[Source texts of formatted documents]
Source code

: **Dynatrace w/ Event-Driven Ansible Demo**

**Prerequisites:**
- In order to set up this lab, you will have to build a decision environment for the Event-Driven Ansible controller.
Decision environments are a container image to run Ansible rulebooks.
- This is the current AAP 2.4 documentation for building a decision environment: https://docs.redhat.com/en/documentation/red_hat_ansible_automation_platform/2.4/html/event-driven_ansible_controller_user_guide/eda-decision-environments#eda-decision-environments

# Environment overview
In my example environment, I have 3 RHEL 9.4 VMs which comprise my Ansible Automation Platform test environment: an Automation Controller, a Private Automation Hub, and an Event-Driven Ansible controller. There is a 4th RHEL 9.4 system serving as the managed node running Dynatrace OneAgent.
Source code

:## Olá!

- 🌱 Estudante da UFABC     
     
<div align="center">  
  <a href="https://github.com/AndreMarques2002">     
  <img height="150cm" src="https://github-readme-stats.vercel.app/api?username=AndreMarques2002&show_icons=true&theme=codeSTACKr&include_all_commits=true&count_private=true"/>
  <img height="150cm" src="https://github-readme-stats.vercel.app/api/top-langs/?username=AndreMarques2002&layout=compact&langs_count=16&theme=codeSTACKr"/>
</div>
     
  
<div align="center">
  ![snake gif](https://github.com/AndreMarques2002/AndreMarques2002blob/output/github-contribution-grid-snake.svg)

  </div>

--

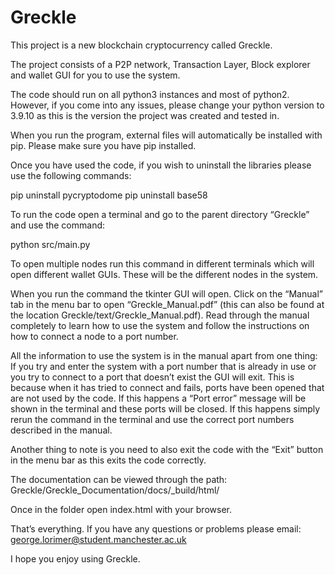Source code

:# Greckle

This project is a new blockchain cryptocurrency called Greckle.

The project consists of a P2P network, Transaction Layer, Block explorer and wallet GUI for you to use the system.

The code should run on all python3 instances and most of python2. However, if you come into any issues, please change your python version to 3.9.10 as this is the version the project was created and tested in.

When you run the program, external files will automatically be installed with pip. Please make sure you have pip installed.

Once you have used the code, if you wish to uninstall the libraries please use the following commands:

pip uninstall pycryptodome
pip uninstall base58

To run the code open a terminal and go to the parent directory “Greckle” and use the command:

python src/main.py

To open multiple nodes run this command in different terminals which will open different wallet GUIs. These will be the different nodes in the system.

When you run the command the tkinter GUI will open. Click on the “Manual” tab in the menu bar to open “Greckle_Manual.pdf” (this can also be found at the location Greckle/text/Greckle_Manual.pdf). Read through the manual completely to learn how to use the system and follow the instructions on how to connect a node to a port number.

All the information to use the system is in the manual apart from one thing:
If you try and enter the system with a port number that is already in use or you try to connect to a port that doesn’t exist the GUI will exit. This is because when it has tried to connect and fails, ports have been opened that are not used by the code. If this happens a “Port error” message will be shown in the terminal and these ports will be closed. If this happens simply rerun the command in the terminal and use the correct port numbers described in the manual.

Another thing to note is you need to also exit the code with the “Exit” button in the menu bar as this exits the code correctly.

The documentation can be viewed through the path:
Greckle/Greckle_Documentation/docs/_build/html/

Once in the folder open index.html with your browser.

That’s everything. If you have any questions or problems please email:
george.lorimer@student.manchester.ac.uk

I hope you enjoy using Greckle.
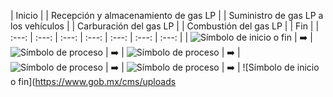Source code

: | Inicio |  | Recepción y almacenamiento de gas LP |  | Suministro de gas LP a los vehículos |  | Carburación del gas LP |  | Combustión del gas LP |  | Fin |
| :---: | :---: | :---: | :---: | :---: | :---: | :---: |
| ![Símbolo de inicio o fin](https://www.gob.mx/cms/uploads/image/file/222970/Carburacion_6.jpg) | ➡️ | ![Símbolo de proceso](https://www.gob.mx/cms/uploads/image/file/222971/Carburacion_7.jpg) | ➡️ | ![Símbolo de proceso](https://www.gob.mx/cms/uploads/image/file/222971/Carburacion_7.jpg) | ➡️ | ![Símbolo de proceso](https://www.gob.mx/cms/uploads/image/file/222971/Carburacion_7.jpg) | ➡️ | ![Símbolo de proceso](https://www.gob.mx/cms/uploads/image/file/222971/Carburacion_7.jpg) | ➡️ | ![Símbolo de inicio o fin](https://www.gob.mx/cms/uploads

What needs to be done> Scan the lines above for the word "your". Return each one that has it.

Answer to the problem>
The code should run on all python3 instances and most of python2. However, if you come into any issues, please change your python version to 3.9.10 as this is the version the project was created and tested in.
Once in the folder open index.html with your browser.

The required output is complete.